• _Supplied material_:
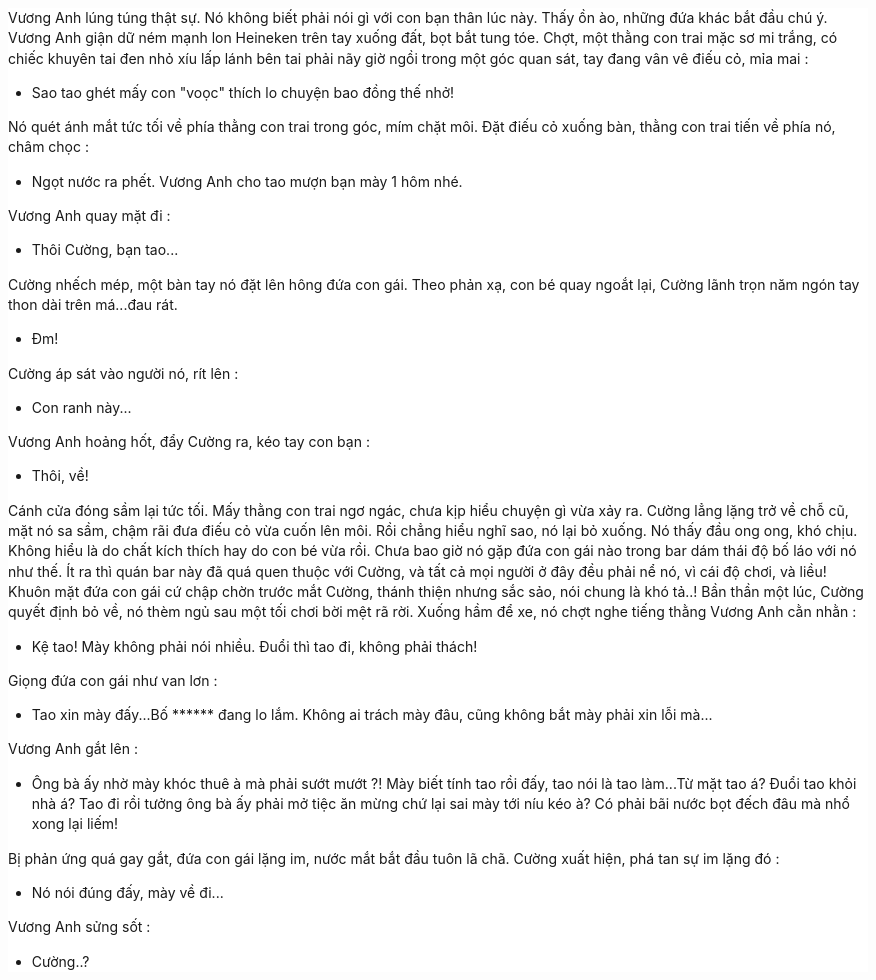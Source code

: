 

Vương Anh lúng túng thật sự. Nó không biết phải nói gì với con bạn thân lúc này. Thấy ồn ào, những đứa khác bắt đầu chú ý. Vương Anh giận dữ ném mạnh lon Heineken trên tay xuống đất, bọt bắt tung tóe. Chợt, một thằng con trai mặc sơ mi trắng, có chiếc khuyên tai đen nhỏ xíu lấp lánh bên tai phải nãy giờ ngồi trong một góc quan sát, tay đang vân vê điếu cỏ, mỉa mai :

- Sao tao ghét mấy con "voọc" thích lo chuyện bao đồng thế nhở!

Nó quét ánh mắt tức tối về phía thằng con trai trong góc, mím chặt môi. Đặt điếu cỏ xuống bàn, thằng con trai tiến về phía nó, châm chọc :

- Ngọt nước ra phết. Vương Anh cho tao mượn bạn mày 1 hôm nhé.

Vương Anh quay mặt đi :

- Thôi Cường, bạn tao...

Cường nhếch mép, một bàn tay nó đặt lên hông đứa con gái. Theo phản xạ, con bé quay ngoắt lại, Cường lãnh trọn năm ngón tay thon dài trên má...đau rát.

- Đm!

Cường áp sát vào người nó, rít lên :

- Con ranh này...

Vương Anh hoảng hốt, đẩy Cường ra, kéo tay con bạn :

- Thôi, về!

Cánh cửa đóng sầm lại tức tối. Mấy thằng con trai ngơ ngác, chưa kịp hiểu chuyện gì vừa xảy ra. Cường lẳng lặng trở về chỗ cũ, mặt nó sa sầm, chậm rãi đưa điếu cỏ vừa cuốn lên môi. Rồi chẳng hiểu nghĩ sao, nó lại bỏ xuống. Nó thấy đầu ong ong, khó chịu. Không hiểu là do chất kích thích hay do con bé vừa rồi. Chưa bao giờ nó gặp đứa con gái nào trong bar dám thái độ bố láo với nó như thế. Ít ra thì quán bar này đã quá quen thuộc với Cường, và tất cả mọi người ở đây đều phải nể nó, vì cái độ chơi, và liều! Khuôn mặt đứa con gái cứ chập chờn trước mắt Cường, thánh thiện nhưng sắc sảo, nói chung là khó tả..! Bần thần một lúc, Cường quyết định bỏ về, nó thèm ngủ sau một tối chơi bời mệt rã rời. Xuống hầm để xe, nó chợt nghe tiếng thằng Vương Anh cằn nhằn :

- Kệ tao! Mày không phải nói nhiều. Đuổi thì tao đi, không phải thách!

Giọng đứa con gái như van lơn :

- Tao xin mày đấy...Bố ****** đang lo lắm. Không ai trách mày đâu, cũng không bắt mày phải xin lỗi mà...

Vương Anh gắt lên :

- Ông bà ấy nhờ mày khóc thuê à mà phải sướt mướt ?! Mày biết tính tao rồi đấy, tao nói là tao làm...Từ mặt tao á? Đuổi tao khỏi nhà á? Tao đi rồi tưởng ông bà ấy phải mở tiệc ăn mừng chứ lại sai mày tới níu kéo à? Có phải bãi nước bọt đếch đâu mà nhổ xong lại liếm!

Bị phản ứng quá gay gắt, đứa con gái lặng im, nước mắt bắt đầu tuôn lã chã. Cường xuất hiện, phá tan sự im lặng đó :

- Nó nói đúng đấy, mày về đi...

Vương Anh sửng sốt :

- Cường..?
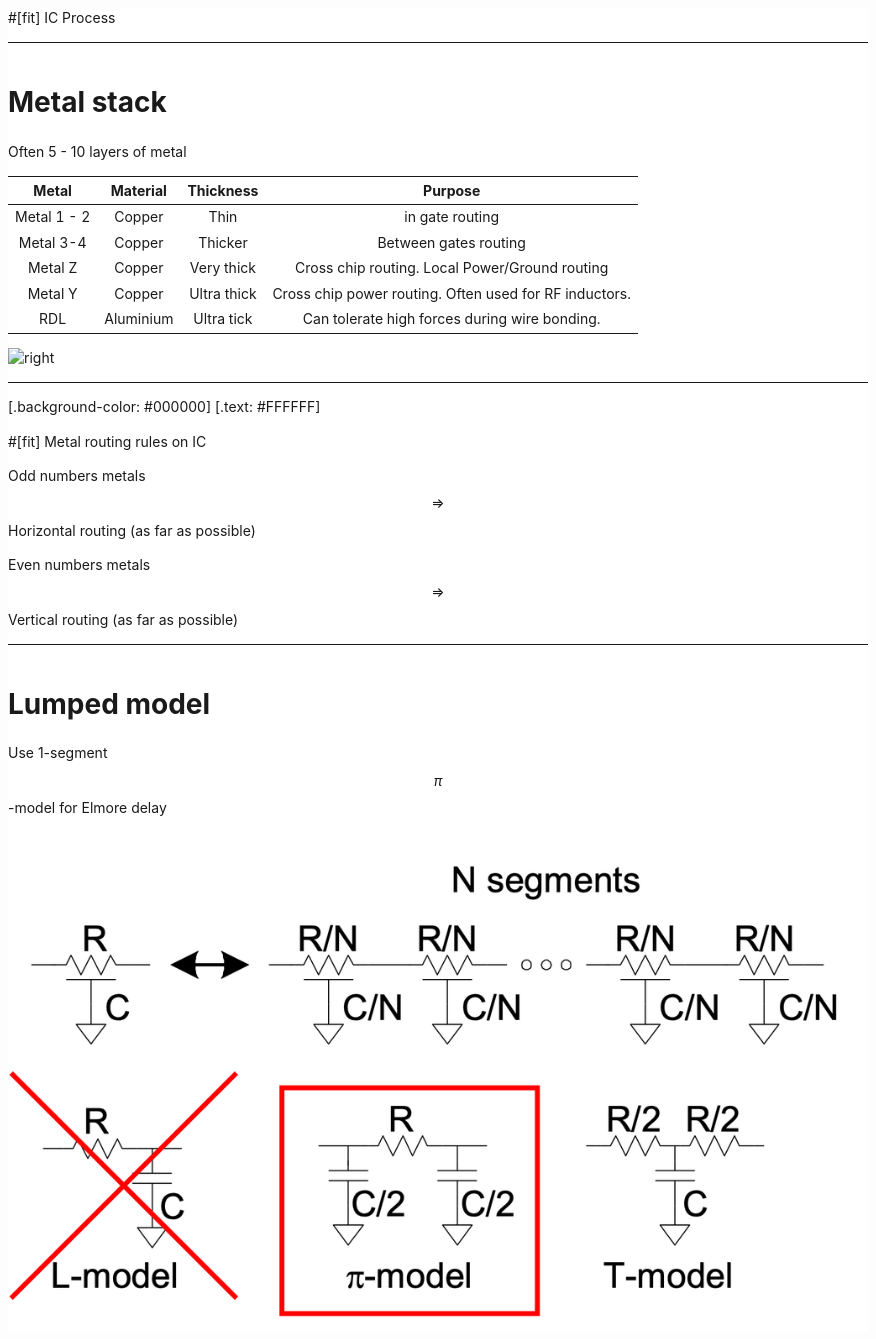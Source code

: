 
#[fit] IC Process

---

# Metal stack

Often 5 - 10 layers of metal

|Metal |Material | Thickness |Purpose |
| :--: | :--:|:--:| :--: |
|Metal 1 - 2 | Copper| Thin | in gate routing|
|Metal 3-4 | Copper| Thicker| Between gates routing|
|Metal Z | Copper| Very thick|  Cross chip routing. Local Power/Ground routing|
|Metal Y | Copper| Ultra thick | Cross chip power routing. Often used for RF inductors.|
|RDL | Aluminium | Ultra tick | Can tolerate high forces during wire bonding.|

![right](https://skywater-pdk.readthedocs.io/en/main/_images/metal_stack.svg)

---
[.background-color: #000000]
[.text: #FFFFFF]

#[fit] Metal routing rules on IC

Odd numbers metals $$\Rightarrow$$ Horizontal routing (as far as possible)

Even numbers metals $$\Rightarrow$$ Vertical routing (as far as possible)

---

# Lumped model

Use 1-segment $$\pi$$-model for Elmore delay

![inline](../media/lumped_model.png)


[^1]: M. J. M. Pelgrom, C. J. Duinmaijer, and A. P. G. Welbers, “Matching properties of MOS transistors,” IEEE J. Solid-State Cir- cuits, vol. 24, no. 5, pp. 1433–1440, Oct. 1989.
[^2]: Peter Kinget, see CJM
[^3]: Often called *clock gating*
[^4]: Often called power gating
---
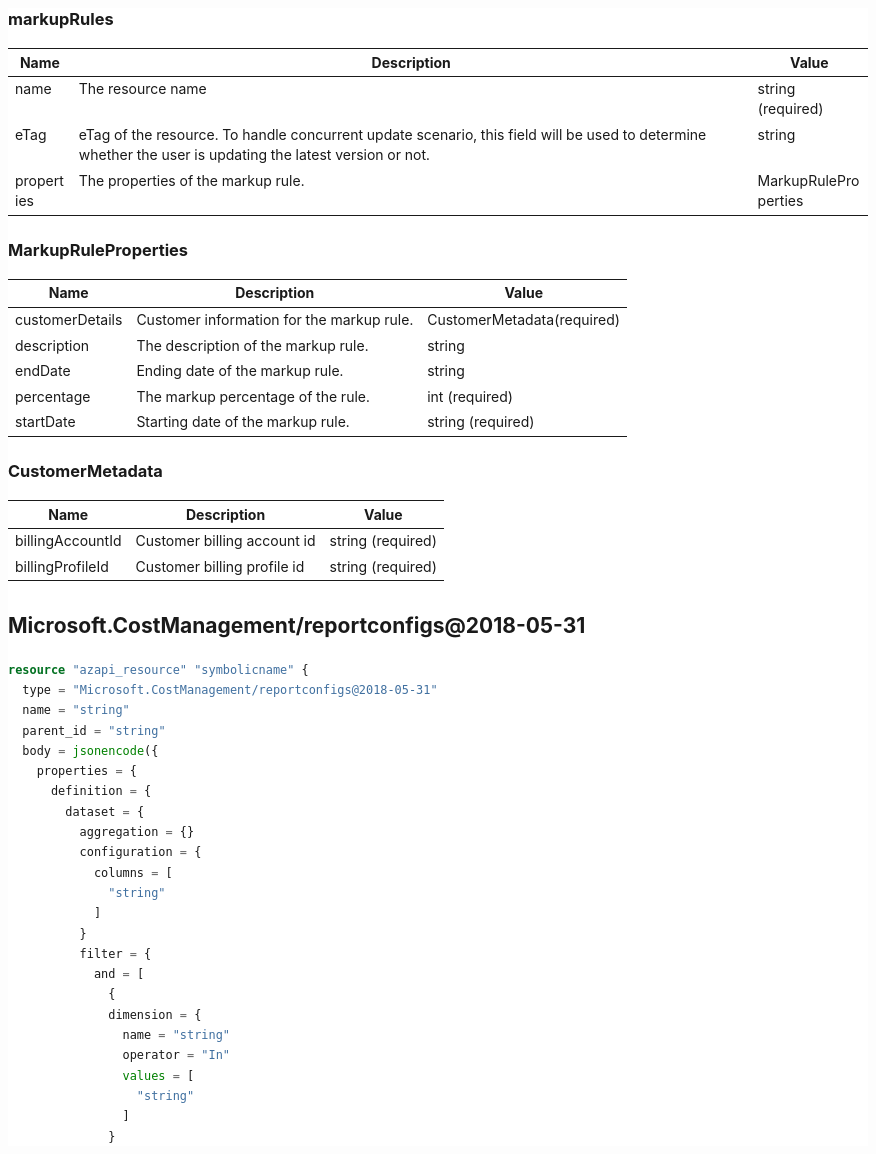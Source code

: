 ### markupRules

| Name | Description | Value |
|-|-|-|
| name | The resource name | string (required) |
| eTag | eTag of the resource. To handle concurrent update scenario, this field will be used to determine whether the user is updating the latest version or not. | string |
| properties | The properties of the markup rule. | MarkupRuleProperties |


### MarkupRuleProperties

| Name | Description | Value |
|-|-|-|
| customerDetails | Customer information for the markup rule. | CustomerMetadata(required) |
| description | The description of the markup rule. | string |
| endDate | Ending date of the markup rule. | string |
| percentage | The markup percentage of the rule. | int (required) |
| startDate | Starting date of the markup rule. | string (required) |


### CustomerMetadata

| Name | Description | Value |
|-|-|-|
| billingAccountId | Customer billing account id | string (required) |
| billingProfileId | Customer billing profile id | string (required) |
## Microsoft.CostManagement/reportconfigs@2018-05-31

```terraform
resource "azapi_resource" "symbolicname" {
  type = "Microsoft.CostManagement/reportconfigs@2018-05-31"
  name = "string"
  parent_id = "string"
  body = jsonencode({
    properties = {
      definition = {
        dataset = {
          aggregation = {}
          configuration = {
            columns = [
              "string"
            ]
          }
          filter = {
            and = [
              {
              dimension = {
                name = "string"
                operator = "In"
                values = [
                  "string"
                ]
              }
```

• _Activity_: From the line holding "#[fit] Metal routing rules on IC" to the line holding "[^4]: Often called power gating", inclusive, restate each line above exactly as written.

• _Result_:
#[fit] Metal routing rules on IC

Odd numbers metals $$\Rightarrow$$ Horizontal routing (as far as possible)

Even numbers metals $$\Rightarrow$$ Vertical routing (as far as possible)

---

# Lumped model

Use 1-segment $$\pi$$-model for Elmore delay

![inline](../media/lumped_model.png)


[^1]: M. J. M. Pelgrom, C. J. Duinmaijer, and A. P. G. Welbers, “Matching properties of MOS transistors,” IEEE J. Solid-State Cir- cuits, vol. 24, no. 5, pp. 1433–1440, Oct. 1989.
[^2]: Peter Kinget, see CJM
[^3]: Often called *clock gating*
[^4]: Often called power gating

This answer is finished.